The data ::
───

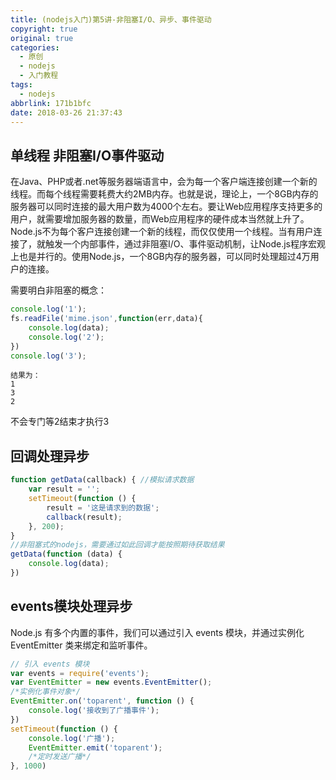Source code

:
 ```yaml
---
title: (nodejs入门)第5讲-非阻塞I/O、异步、事件驱动
copyright: true
original: true
categories:
  - 原创
  - nodejs
  - 入门教程
tags:
  - nodejs
abbrlink: 171b1bfc
date: 2018-03-26 21:37:43
---
```

## 单线程 非阻塞I/O事件驱动
在Java、PHP或者.net等服务器端语言中，会为每一个客户端连接创建一个新的线程。而每个线程需要耗费大约2MB内存。也就是说，理论上，一个8GB内存的服务器可以同时连接的最大用户数为4000个左右。要让Web应用程序支持更多的用户，就需要增加服务器的数量，而Web应用程序的硬件成本当然就上升了。
Node.js不为每个客户连接创建一个新的线程，而仅仅使用一个线程。当有用户连接了，就触发一个内部事件，通过非阻塞I/O、事件驱动机制，让Node.js程序宏观上也是并行的。使用Node.js，一个8GB内存的服务器，可以同时处理超过4万用户的连接。
<!-- more -->
需要明白非阻塞的概念：
```js
console.log('1');
fs.readFile('mime.json',function(err,data){
    console.log(data);
    console.log('2');
})
console.log('3');
```
```text
结果为：
1
3
2
```
不会专门等2结束才执行3
## 回调处理异步
```js
function getData(callback) { //模拟请求数据
    var result = '';
    setTimeout(function () {
        result = '这是请求到的数据';
        callback(result);
    }, 200);
}
//非阻塞式的nodejs，需要通过如此回调才能按照期待获取结果
getData(function (data) {
    console.log(data);
})
```

## events模块处理异步
Node.js 有多个内置的事件，我们可以通过引入 events 模块，并通过实例化 EventEmitter 类来绑定和监听事件。
```js
// 引入 events 模块
var events = require('events');
var EventEmitter = new events.EventEmitter();
/*实例化事件对象*/
EventEmitter.on('toparent', function () {
    console.log('接收到了广播事件');
})
setTimeout(function () {
    console.log('广播');
    EventEmitter.emit('toparent');
    /*定时发送广播*/
}, 1000)
```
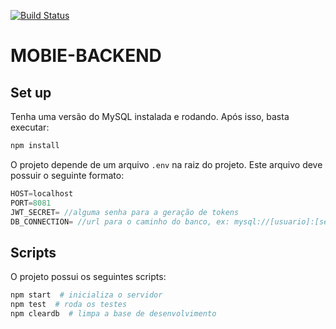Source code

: [![Build Status](https://travis-ci.org/jhonata11/mobie-backend.svg?branch=master)](https://travis-ci.org/jhonata11/mobie-backend)

# MOBIE-BACKEND
## Set up
Tenha uma versão do MySQL instalada e rodando. Após isso, basta executar:
```bash
npm install
```

O projeto depende de um arquivo `.env` na raiz do projeto. Este arquivo deve possuir o seguinte formato: 
```javascript
HOST=localhost
PORT=8081
JWT_SECRET= //alguma senha para a geração de tokens
DB_CONNECTION= //url para o caminho do banco, ex: mysql://[usuario]:[senha]@localhost:3306/mobie
```

## Scripts
O projeto possui os seguintes scripts:
```bash
npm start  # inicializa o servidor
npm test  # roda os testes 
npm cleardb  # limpa a base de desenvolvimento
```
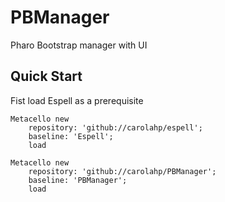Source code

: # PBManager
Pharo Bootstrap manager with UI

## Quick Start

Fist load Espell as a prerequisite

```Smalltalk
Metacello new 
	repository: 'github://carolahp/espell';
	baseline: 'Espell';
	load 
```


```Smalltalk
Metacello new 
	repository: 'github://carolahp/PBManager';
	baseline: 'PBManager';
	load 	
```
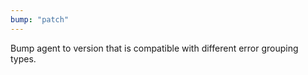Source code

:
 ```yaml
---
bump: "patch"
---
```


Bump agent to version that is compatible with different error grouping types.
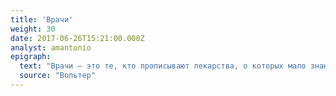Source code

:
 ```yaml
---
title: 'Врачи'
weight: 30
date: 2017-06-26T15:21:00.000Z
analyst: amantonio
epigraph:
  text: "Врачи — это те, кто прописывают лекарства, о которых мало знают, чтобы лечить болезни, о которых они знают ещё меньше, у людей, о которых они не знают вообще ничего."
  source: "Вольтер"
---
```

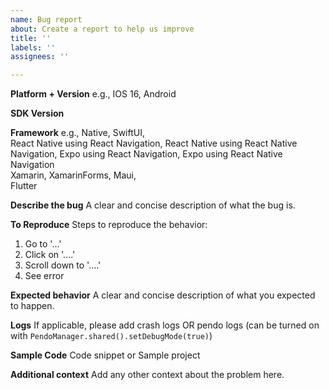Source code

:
 ```yaml
---
name: Bug report
about: Create a report to help us improve
title: ''
labels: ''
assignees: ''

---
```


**Platform + Version**
e.g., IOS 16, Android

**SDK Version**

**Framework**
e.g., Native, SwiftUI,<br>
 React Native using React Navigation,
 React Native using React Native Navigation,
 Expo using React Navigation, 
 Expo using React Native Navigation<br>
 Xamarin, XamarinForms, Maui,<br>
 Flutter

**Describe the bug**
A clear and concise description of what the bug is.

**To Reproduce**
Steps to reproduce the behavior:
1. Go to '...'
2. Click on '....'
3. Scroll down to '....'
4. See error

**Expected behavior**
A clear and concise description of what you expected to happen.

**Logs**
If applicable, please add crash logs OR pendo logs (can be turned on with `PendoManager.shared().setDebugMode(true)`)

**Sample Code**
Code snippet or Sample project

**Additional context**
Add any other context about the problem here.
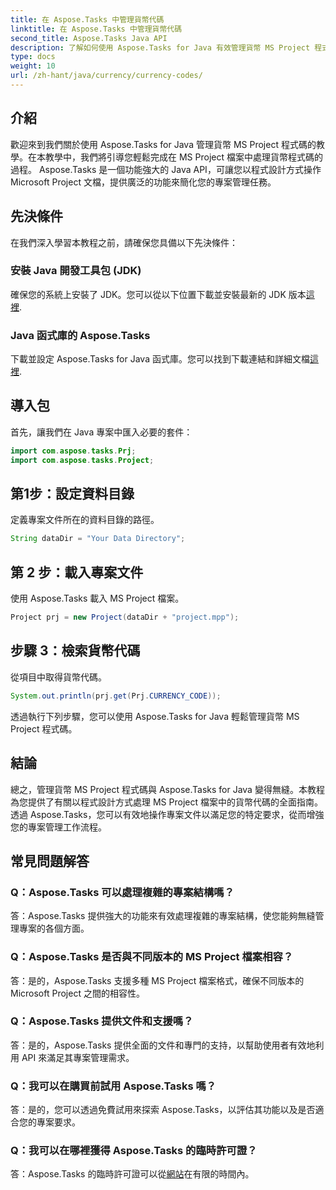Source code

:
 ```yaml
---
title: 在 Aspose.Tasks 中管理貨幣代碼
linktitle: 在 Aspose.Tasks 中管理貨幣代碼
second_title: Aspose.Tasks Java API
description: 了解如何使用 Aspose.Tasks for Java 有效管理貨幣 MS Project 程式碼。輕鬆簡化您的專案管理任務。
type: docs
weight: 10
url: /zh-hant/java/currency/currency-codes/
---
```

## 介紹
歡迎來到我們關於使用 Aspose.Tasks for Java 管理貨幣 MS Project 程式碼的教學。在本教學中，我們將引導您輕鬆完成在 MS Project 檔案中處理貨幣程式碼的過程。 Aspose.Tasks 是一個功能強大的 Java API，可讓您以程式設計方式操作 Microsoft Project 文檔，提供廣泛的功能來簡化您的專案管理任務。
## 先決條件
在我們深入學習本教程之前，請確保您具備以下先決條件：
### 安裝 Java 開發工具包 (JDK)
確保您的系統上安裝了 JDK。您可以從以下位置下載並安裝最新的 JDK 版本[這裡](https://www.oracle.com/java/technologies/javase-jdk11-downloads.html).
### Java 函式庫的 Aspose.Tasks
下載並設定 Aspose.Tasks for Java 函式庫。您可以找到下載連結和詳細文檔[這裡](https://reference.aspose.com/tasks/java/).

## 導入包
首先，讓我們在 Java 專案中匯入必要的套件：
```java
import com.aspose.tasks.Prj;
import com.aspose.tasks.Project;
```

## 第1步：設定資料目錄
定義專案文件所在的資料目錄的路徑。
```java
String dataDir = "Your Data Directory";
```
## 第 2 步：載入專案文件
使用 Aspose.Tasks 載入 MS Project 檔案。
```java
Project prj = new Project(dataDir + "project.mpp");
```
## 步驟 3：檢索貨幣代碼
從項目中取得貨幣代碼。
```java
System.out.println(prj.get(Prj.CURRENCY_CODE));
```
透過執行下列步驟，您可以使用 Aspose.Tasks for Java 輕鬆管理貨幣 MS Project 程式碼。

## 結論
總之，管理貨幣 MS Project 程式碼與 Aspose.Tasks for Java 變得無縫。本教程為您提供了有關以程式設計方式處理 MS Project 檔案中的貨幣代碼的全面指南。透過 Aspose.Tasks，您可以有效地操作專案文件以滿足您的特定要求，從而增強您的專案管理工作流程。
## 常見問題解答
### Q：Aspose.Tasks 可以處理複雜的專案結構嗎？
答：Aspose.Tasks 提供強大的功能來有效處理複雜的專案結構，使您能夠無縫管理專案的各個方面。
### Q：Aspose.Tasks 是否與不同版本的 MS Project 檔案相容？
答：是的，Aspose.Tasks 支援多種 MS Project 檔案格式，確保不同版本的 Microsoft Project 之間的相容性。
### Q：Aspose.Tasks 提供文件和支援嗎？
答：是的，Aspose.Tasks 提供全面的文件和專門的支持，以幫助使用者有效地利用 API 來滿足其專案管理需求。
### Q：我可以在購買前試用 Aspose.Tasks 嗎？
答：是的，您可以透過免費試用來探索 Aspose.Tasks，以評估其功能以及是否適合您的專案要求。
### Q：我可以在哪裡獲得 Aspose.Tasks 的臨時許可證？
答：Aspose.Tasks 的臨時許可證可以從[網站](https://purchase.aspose.com/temporary-license/)在有限的時間內。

───

Required action :: Only these are to be transcribed: the line with "下載並設定 Aspose.Tasks for" and every line after it through the last line of the entries, each exactly.

Answer for this exercise ::
下載並設定 Aspose.Tasks for Java 函式庫。您可以找到下載連結和詳細文檔[這裡](https://reference.aspose.com/tasks/java/).

## 導入包
首先，讓我們在 Java 專案中匯入必要的套件：
```java
import com.aspose.tasks.Prj;
import com.aspose.tasks.Project;
```

## 第1步：設定資料目錄
定義專案文件所在的資料目錄的路徑。
```java
String dataDir = "Your Data Directory";
```
## 第 2 步：載入專案文件
使用 Aspose.Tasks 載入 MS Project 檔案。
```java
Project prj = new Project(dataDir + "project.mpp");
```
## 步驟 3：檢索貨幣代碼
從項目中取得貨幣代碼。
```java
System.out.println(prj.get(Prj.CURRENCY_CODE));
```
透過執行下列步驟，您可以使用 Aspose.Tasks for Java 輕鬆管理貨幣 MS Project 程式碼。

## 結論
總之，管理貨幣 MS Project 程式碼與 Aspose.Tasks for Java 變得無縫。本教程為您提供了有關以程式設計方式處理 MS Project 檔案中的貨幣代碼的全面指南。透過 Aspose.Tasks，您可以有效地操作專案文件以滿足您的特定要求，從而增強您的專案管理工作流程。
## 常見問題解答
### Q：Aspose.Tasks 可以處理複雜的專案結構嗎？
答：Aspose.Tasks 提供強大的功能來有效處理複雜的專案結構，使您能夠無縫管理專案的各個方面。
### Q：Aspose.Tasks 是否與不同版本的 MS Project 檔案相容？
答：是的，Aspose.Tasks 支援多種 MS Project 檔案格式，確保不同版本的 Microsoft Project 之間的相容性。
### Q：Aspose.Tasks 提供文件和支援嗎？
答：是的，Aspose.Tasks 提供全面的文件和專門的支持，以幫助使用者有效地利用 API 來滿足其專案管理需求。
### Q：我可以在購買前試用 Aspose.Tasks 嗎？
答：是的，您可以透過免費試用來探索 Aspose.Tasks，以評估其功能以及是否適合您的專案要求。
### Q：我可以在哪裡獲得 Aspose.Tasks 的臨時許可證？
答：Aspose.Tasks 的臨時許可證可以從[網站](https://purchase.aspose.com/temporary-license/)在有限的時間內。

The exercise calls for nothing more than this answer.